By JESSE WASHINGTON AP National Writer
Article Launched: 11/01/2008 09:35:26 AM PDT
Lula Cooper expects the tears to flow if Barack Obama becomes the first black president. But she's not breaking out the tissues just yet. "I cried when I marked my ballot for him. We've had such an incredible journey to this point," said the former civil rights activist, her voice quavering. "I think he's going to win, but I really am very, very cautious."
Like a Hollywood blockbuster whose conclusion feels assured but still sets the heart racing, the endgame of this election has gripped black America with a powerful mixture of emotions.

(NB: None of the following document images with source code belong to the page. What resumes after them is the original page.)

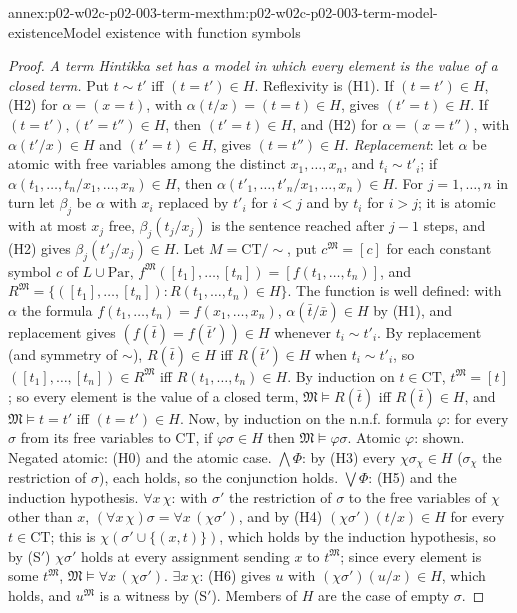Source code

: \begin{annexitem}{annex:p02-w02c-p02-003-term-mex}{thm:p02-w02c-p02-003-term-model-existence}{Model existence with function symbols}
\begin{proof}
\emph{A term Hintikka set has a model in which every element is the value
of a closed term.}  Put \(t\sim t'\) iff \((t=t')\in H\).  Reflexivity is
(H1).  If \((t=t')\in H\), (H2) for \(\alpha=(x=t)\), with
\(\alpha(t/x)=(t=t)\in H\), gives \((t'=t)\in H\).  If \((t=t'),(t'=t'')\in
H\), then \((t'=t)\in H\), and (H2) for \(\alpha=(x=t'')\), with
\(\alpha(t'/x)\in H\) and \((t'=t)\in H\), gives \((t=t'')\in H\).
\emph{Replacement}: let \(\alpha\) be atomic with free variables among the
distinct \(x_1,\ldots,x_n\), and \(t_i\sim t'_i\); if
\(\alpha(t_1,\ldots,t_n/x_1,\ldots,x_n)\in H\), then
\(\alpha(t'_1,\ldots,t'_n/x_1,\ldots,x_n)\in H\).  For \(j=1,\ldots,n\) in
turn let \(\beta_j\) be \(\alpha\) with \(x_i\) replaced by \(t'_i\) for
\(i<j\) and by \(t_i\) for \(i>j\); it is atomic with at most \(x_j\) free,
\(\beta_j(t_j/x_j)\) is the sentence reached after \(j-1\) steps, and (H2)
gives \(\beta_j(t'_j/x_j)\in H\).  Let \(M=\mathrm{CT}/{\sim}\), put
\(c^{\mathfrak M}=[c]\) for each constant symbol \(c\) of
\(L\cup\mathrm{Par}\),
\(f^{\mathfrak M}([t_1],\ldots,[t_n])=[f(t_1,\ldots,t_n)]\), and
\(R^{\mathfrak M}=\{([t_1],\ldots,[t_n]):R(t_1,\ldots,t_n)\in H\}\).  The
function is well defined: with \(\alpha\) the formula
\(f(t_1,\ldots,t_n)=f(x_1,\ldots,x_n)\), \(\alpha(\bar t/\bar x)\in H\) by
(H1), and replacement gives \((f(\bar t)=f(\bar t'))\in H\) whenever
\(t_i\sim t'_i\).  By replacement (and symmetry of \(\sim\)),
\(R(\bar t)\in H\) iff \(R(\bar t')\in H\) when \(t_i\sim t'_i\), so
\(([t_1],\ldots,[t_n])\in R^{\mathfrak M}\) iff \(R(t_1,\ldots,t_n)\in H\).
By induction on \(t\in\mathrm{CT}\), \(t^{\mathfrak M}=[t]\); so every
element is the value of a closed term, \(\mathfrak M\models R(\bar t)\) iff
\(R(\bar t)\in H\), and \(\mathfrak M\models t=t'\) iff \((t=t')\in H\).
Now, by induction on the n.n.f. formula \(\varphi\): for every \(\sigma\)
from its free variables to \(\mathrm{CT}\), if \(\varphi\sigma\in H\) then
\(\mathfrak M\models\varphi\sigma\).  Atomic \(\varphi\): shown.  Negated
atomic: (H0) and the atomic case.  \(\bigwedge\Phi\): by (H3) every
\(\chi\sigma_\chi\in H\) (\(\sigma_\chi\) the restriction of \(\sigma\)),
each holds, so the conjunction holds.  \(\bigvee\Phi\): (H5) and the
induction hypothesis.  \(\forall x\,\chi\): with \(\sigma'\) the
restriction of \(\sigma\) to the free variables of \(\chi\) other than
\(x\), \((\forall x\,\chi)\sigma=\forall x\,(\chi\sigma')\), and by (H4)
\((\chi\sigma')(t/x)\in H\) for every \(t\in\mathrm{CT}\); this is
\(\chi(\sigma'\cup\{(x,t)\})\), which holds by the induction hypothesis,
so by (S\('\)) \(\chi\sigma'\) holds at every assignment sending \(x\) to
\(t^{\mathfrak M}\); since every element is some \(t^{\mathfrak M}\),
\(\mathfrak M\models\forall x\,(\chi\sigma')\).  \(\exists x\,\chi\): (H6)
gives \(u\) with \((\chi\sigma')(u/x)\in H\), which holds, and
\(u^{\mathfrak M}\) is a witness by (S\('\)).  Members of \(H\) are the case
of empty \(\sigma\).


\end{proof}
\end{annexitem}
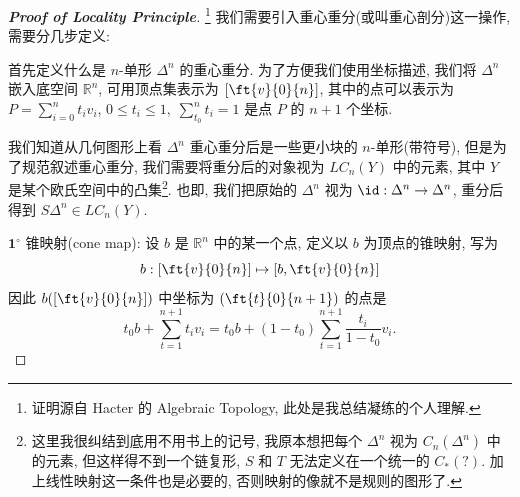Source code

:     \begin{proof}[{\bf Proof of Locality Principle}]\footnote{证明源自 Hacter 的 Algebraic Topology, 此处是我总结凝练的个人理解.}
        我们需要引入重心重分(或叫重心剖分)这一操作, 需要分几步定义:

         首先定义什么是 $n$-单形 $\Delta^n$ 的重心重分. 为了方便我们使用坐标描述, 
        我们将 $\Delta^n$ 嵌入底空间 $\mathbb{R}^n$, 可用顶点集表示为 $[\ft{v}{0}{n}]$, 
        其中的点可以表示为 $P = \sum_{i=0}^{n}t_iv_i$, $0\leq t_i\leq 1,\;\sum_{t_0}^{n}t_i=1$ 是点 $P$ 的 $n+1$ 个坐标.
        
        我们知道从几何图形上看 $\Delta^n$ 重心重分后是一些更小块的 $n$-单形(带符号),
        但是为了规范叙述重心重分, 我们需要将重分后的对象视为 $LC_n(Y)$ 中的元素, 其中 $Y$ 是某个欧氏空间中的凸集\footnote{这里我很纠结到底用不用书上的记号, 我原本想把每个 $\Delta^n$ 视为 $C_n(\Delta^n)$ 中的元素, 但这样得不到一个链复形, $S$ 和 $T$ 无法定义在一个统一的 $C_*(?)$. 加上线性映射这一条件也是必要的, 否则映射的像就不是规则的图形了.}. 
        也即, 我们把原始的 $\Delta^n$ 视为 $\id:\Delta^n\rightarrow\Delta^n$, 重分后得到 $S\Delta^n\in LC_n(Y)$.

        \noindent$\mathbf{1}^{\circ}$ 锥映射(cone map): 设 $b$ 是 $\mathbb{R}^{n}$ 中的某一个点, 定义以 $b$ 为顶点的锥映射, 写为
        \begin{equation*}
            b:[\ft{v}{0}{n}]\mapsto[b,\ft{v}{0}{n}]
        \end{equation*}
        因此 $b([\ft{v}{0}{n}])$ 中坐标为 $(\ft{t}{0}{n+1})$ 的点是 
        \begin{equation*}
            t_0b+\sum_{t=1}^{n+1}t_iv_i=t_0b+\left(1-t_0\right)\sum_{t=1}^{n+1}\dfrac{t_i}{1-t_0}v_i. 
        \end{equation*}


\end{proof}
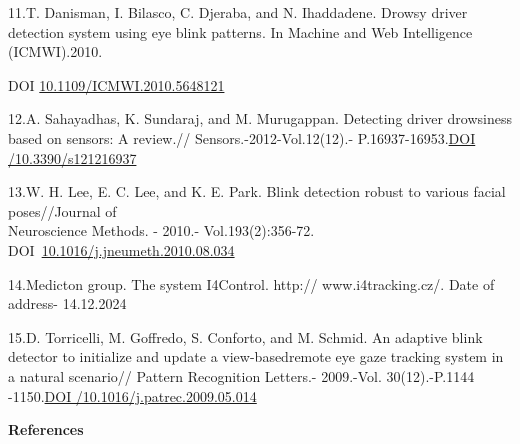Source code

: \begin{references}
11.T. Danisman, I. Bilasco, C. Djeraba, and N. Ihaddadene. Drowsy driver
detection system using eye blink patterns. In Machine and Web
Intelligence (ICMWI).2010.

DOI
\href{http://dx.doi.org/10.1109/ICMWI.2010.5648121}{10.1109/ICMWI.2010.5648121}

12.A. Sahayadhas, K. Sundaraj, and M. Murugappan. Detecting driver
drowsiness based on sensors: A review.// Sensors.-2012-Vol.12(12).-
P.16937-16953.\href{https://doi.org/10.3390/s121216937}{DOI
/10.3390/s121216937}

13.W. H. Lee, E. C. Lee, and K. E. Park. Blink detection robust to
various facial poses//Journal of \\Neuroscience Methods. - 2010.-
Vol.193(2):356-72.
DOI~\href{https://doi.org/10.1016/j.jneumeth.2010.08.034}{10.1016/j.jneumeth.2010.08.034}

14.Medicton group. The system I4Control. http:// www.i4tracking.cz/.
Date of address- 14.12.2024

15.D. Torricelli, M. Goffredo, S. Conforto, and M. Schmid. An adaptive
blink detector to initialize and update a view-basedremote eye gaze
tracking system in a natural scenario// Pattern Recognition Letters.-
2009.-Vol. 30(12).-P.1144
-1150.\href{https://doi.org/10.1016/j.patrec.2009.05.014}{DOI
/10.1016/j.patrec.2009.05.014}
\end{references}

\begin{center}
{\bfseries References}
\end{center}

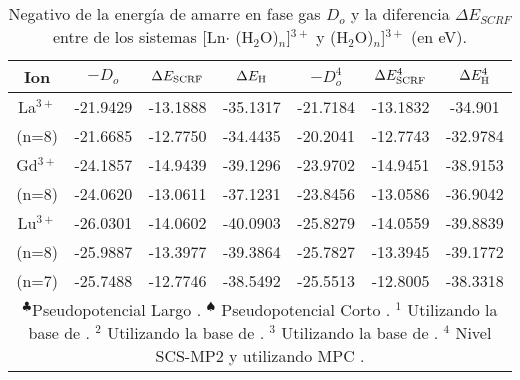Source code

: \begin{table}[h!]
\centering
\caption{\footnotesize Negativo de la energ\'ia de amarre en fase gas
$D_o$ y la diferencia $\Delta E_{SCRF}$ entre de los sistemas [Ln$\cdot$
(H$_2$O)$_{n}$]$^{3+}$ y (H$_2$O)$_{n}$]$^{3+}$ (en eV).}
\begin{tabular}{c|cccccc}\hline\hline
Ion & $-D_o$ & $\Delta E_{\mbox{{\scriptsize SCRF}}}$ & 
$\Delta E_{\mbox{{\scriptsize H}}} $ 
& $-D_o^4$ & $\Delta E_{\mbox{{\scriptsize SCRF}}}^4$ & 
$\Delta E_{\mbox{{\scriptsize H}}}^4 $ \\ \hline
La$^{3+}$ &-21.9429 &-13.1888 &-35.1317 &-21.7184 &-13.1832 &-34.901\\ 
 (n=8)    &-21.6685 &-12.7750 &-34.4435 &-20.2041 &-12.7743 &-32.9784\\
Gd$^{3+}$ &-24.1857 &-14.9439 &-39.1296 &-23.9702 &-14.9451 &-38.9153\\ 
 (n=8)    &-24.0620 &-13.0611 &-37.1231 &-23.8456 &-13.0586 &-36.9042\\
Lu$^{3+}$ &-26.0301 &-14.0602 &-40.0903 &-25.8279 &-14.0559 &-39.8839\\ 
 (n=8)    &-25.9887 &-13.3977 &-39.3864 &-25.7827 &-13.3945 &-39.1772\\
 (n=7)    &-25.7488 &-12.7746 &-38.5492 &-25.5513 &-12.8005 &-38.3318\\
\hline 
\multicolumn{7}{p{11.0cm}}{
{\footnotesize $^\clubsuit$Pseudopotencial Largo \citep{Dolg1989}. 
$^\spadesuit$ Pseudopotencial Corto \citep{Cao2001}}.
{\footnotesize $^1$ Utilizando la base de \cite{Dolg1993}.} 
{\footnotesize $^2$ Utilizando la base de \cite{Yang2005}.}
{\footnotesize $^3$ Utilizando la base de \cite{Cao2002}.}  
{\footnotesize $^4$ Nivel SCS-MP2 \citep{Grim2003} y utilizando MPC 
\citep{Toma2005}.}}
\end{tabular}\label{tEB}\end{table}
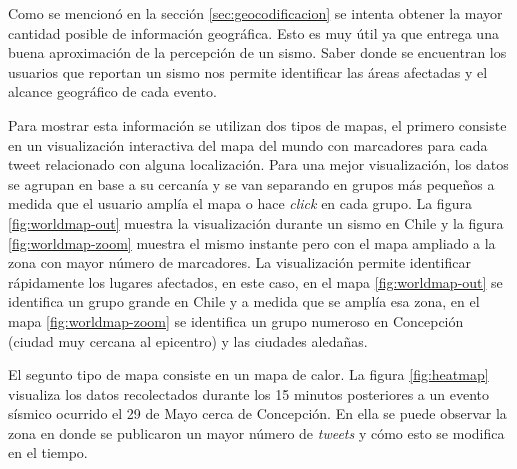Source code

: 	  	
	Como se mencionó en la sección \ref{sec:geocodificacion} se intenta obtener la mayor cantidad posible de información geográfica. 
	Esto es muy útil ya que entrega una buena aproximación de la percepción de un sismo. 
	Saber donde se encuentran los usuarios que reportan un sismo nos permite identificar las áreas afectadas y el alcance geográfico de cada evento. 
	
	
	Para mostrar esta información se utilizan dos tipos de mapas, el primero consiste en un visualización interactiva del mapa del mundo con marcadores para cada tweet relacionado con alguna localización.
	Para una mejor visualización, los datos se agrupan en base a su cercanía y se van separando en grupos más pequeños a medida que el usuario amplía el mapa o hace \textit{click} en cada grupo. 
	La figura \ref{fig:worldmap-out} muestra la visualización durante un sismo en Chile y la figura \ref{fig:worldmap-zoom} muestra el mismo instante pero con el mapa ampliado a la zona con mayor número de marcadores.
	La visualización permite identificar rápidamente los lugares afectados, en este caso, en el mapa \ref{fig:worldmap-out} se identifica un grupo grande en Chile y a medida que se amplía esa zona, en el mapa \ref{fig:worldmap-zoom} se identifica un grupo numeroso en Concepción (ciudad muy cercana al epicentro) y las ciudades aledañas.
	
	El segunto tipo de mapa consiste en un mapa de calor. 
	La figura \ref{fig:heatmap} visualiza los datos recolectados durante los 15 minutos posteriores a un evento sísmico ocurrido el 29 de Mayo cerca de Concepción. 
	En ella se puede observar la zona en donde se publicaron un mayor número de \textit{tweets} y cómo esto se modifica en el tiempo.
	
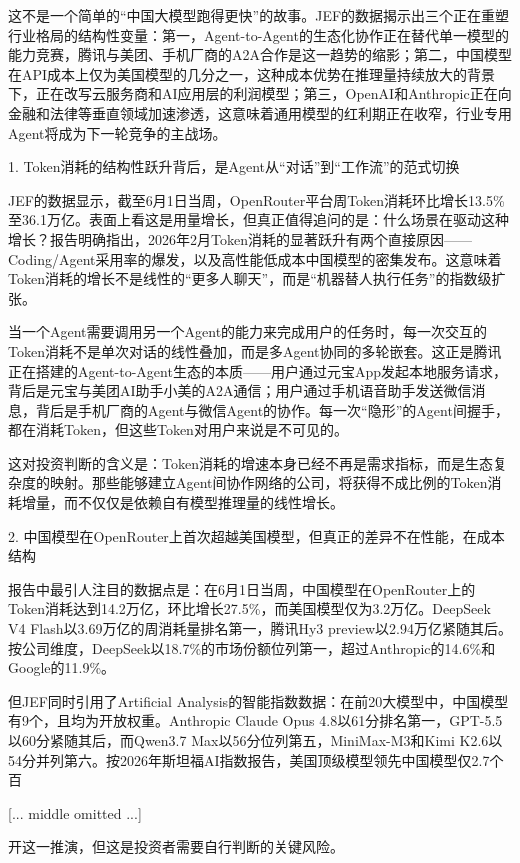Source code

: \documentclass[11pt]{ctexart}
\begin{document}
这不是一个简单的“中国大模型跑得更快”的故事。JEF的数据揭示出三个正在重塑行业格局的结构性变量：第一，Agent-to-Agent的生态化协作正在替代单一模型的能力竞赛，腾讯与美团、手机厂商的A2A合作是这一趋势的缩影；第二，中国模型在API成本上仅为美国模型的几分之一，这种成本优势在推理量持续放大的背景下，正在改写云服务商和AI应用层的利润模型；第三，OpenAI和Anthropic正在向金融和法律等垂直领域加速渗透，这意味着通用模型的红利期正在收窄，行业专用Agent将成为下一轮竞争的主战场。

1. Token消耗的结构性跃升背后，是Agent从“对话”到“工作流”的范式切换

JEF的数据显示，截至6月1日当周，OpenRouter平台周Token消耗环比增长13.5\%至36.1万亿。表面上看这是用量增长，但真正值得追问的是：什么场景在驱动这种增长？报告明确指出，2026年2月Token消耗的显著跃升有两个直接原因——Coding/Agent采用率的爆发，以及高性能低成本中国模型的密集发布。这意味着Token消耗的增长不是线性的“更多人聊天”，而是“机器替人执行任务”的指数级扩张。

当一个Agent需要调用另一个Agent的能力来完成用户的任务时，每一次交互的Token消耗不是单次对话的线性叠加，而是多Agent协同的多轮嵌套。这正是腾讯正在搭建的Agent-to-Agent生态的本质——用户通过元宝App发起本地服务请求，背后是元宝与美团AI助手小美的A2A通信；用户通过手机语音助手发送微信消息，背后是手机厂商的Agent与微信Agent的协作。每一次“隐形”的Agent间握手，都在消耗Token，但这些Token对用户来说是不可见的。

这对投资判断的含义是：Token消耗的增速本身已经不再是需求指标，而是生态复杂度的映射。那些能够建立Agent间协作网络的公司，将获得不成比例的Token消耗增量，而不仅仅是依赖自有模型推理量的线性增长。

2. 中国模型在OpenRouter上首次超越美国模型，但真正的差异不在性能，在成本结构

报告中最引人注目的数据点是：在6月1日当周，中国模型在OpenRouter上的Token消耗达到14.2万亿，环比增长27.5\%，而美国模型仅为3.2万亿。DeepSeek V4 Flash以3.69万亿的周消耗量排名第一，腾讯Hy3 preview以2.94万亿紧随其后。按公司维度，DeepSeek以18.7\%的市场份额位列第一，超过Anthropic的14.6\%和Google的11.9\%。

但JEF同时引用了Artificial Analysis的智能指数数据：在前20大模型中，中国模型有9个，且均为开放权重。Anthropic Claude Opus 4.8以61分排名第一，GPT-5.5以60分紧随其后，而Qwen3.7 Max以56分位列第五，MiniMax-M3和Kimi K2.6以54分并列第六。按2026年斯坦福AI指数报告，美国顶级模型领先中国模型仅2.7个百

[... middle omitted ...]

开这一推演，但这是投资者需要自行判断的关键风险。
\end{document}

Obama's potential victory represents a previously unimaginable triumph over centuries of racism. But beneath the hope and pride lies fear: of polling inaccuracy, voting chicanery, or the type of injustice and violence that have historically stymied African-American progress.
Cooper, 75, experienced the oppression of the 1950s and '60s as she was dragged off to jail for protesting segregation in Wilmington, Del., where her husband was DuPont's first black chemist. Now living in the Southwest, she said she experienced modern politics when her husband lost a recent bid to become their city's first black mayor after the election was switched to mail-in ballots rather that polling-place voting.
So when it comes to Obama, Cooper is "optimistic and hopeful—but experience plays a big part."
"With my generation, in the '60s every leader that we had was killed," she said. "Then it's almost like a plate over your heart. Once you've been hurt—King, Kennedy, Medgar Evers—you dare not put that much emotion out there again."